- **Required action**
Below are the records. Restate word for word every line from the one that contains "3). A multi-head" through the final line, both included.

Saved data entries
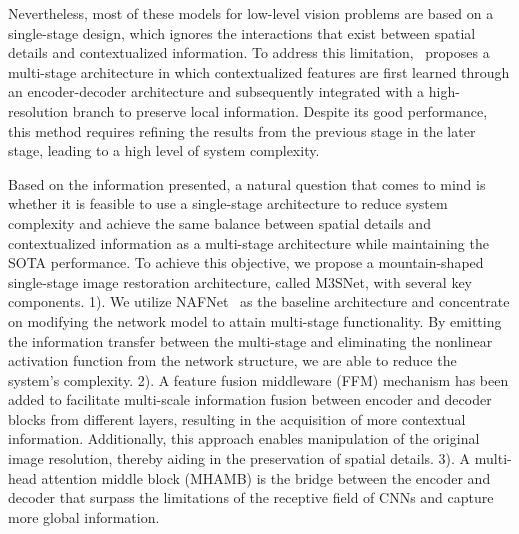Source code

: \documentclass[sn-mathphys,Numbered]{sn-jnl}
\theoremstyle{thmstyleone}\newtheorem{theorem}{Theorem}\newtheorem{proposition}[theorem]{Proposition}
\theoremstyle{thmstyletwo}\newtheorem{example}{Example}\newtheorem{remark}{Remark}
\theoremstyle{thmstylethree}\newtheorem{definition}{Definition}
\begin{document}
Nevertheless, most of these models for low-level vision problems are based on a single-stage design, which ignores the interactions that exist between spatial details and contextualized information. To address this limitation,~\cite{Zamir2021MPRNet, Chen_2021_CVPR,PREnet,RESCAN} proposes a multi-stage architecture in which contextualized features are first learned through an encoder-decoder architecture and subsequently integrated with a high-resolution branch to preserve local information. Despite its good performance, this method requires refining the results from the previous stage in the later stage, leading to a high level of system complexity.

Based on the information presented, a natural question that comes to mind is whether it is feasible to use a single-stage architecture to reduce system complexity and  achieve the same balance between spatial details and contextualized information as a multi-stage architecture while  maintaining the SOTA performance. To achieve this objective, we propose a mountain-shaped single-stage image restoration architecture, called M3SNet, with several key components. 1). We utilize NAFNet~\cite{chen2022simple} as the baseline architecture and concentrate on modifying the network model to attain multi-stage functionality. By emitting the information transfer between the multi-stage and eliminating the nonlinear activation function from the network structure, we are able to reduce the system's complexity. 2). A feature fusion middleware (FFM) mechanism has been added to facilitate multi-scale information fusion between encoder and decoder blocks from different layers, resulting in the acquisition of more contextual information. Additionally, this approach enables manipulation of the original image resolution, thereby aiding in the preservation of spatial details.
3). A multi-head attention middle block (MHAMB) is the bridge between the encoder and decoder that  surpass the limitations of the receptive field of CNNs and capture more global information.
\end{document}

- **Output for this exercise**
3). A multi-head attention middle block (MHAMB) is the bridge between the encoder and decoder that  surpass the limitations of the receptive field of CNNs and capture more global information.
\end{document}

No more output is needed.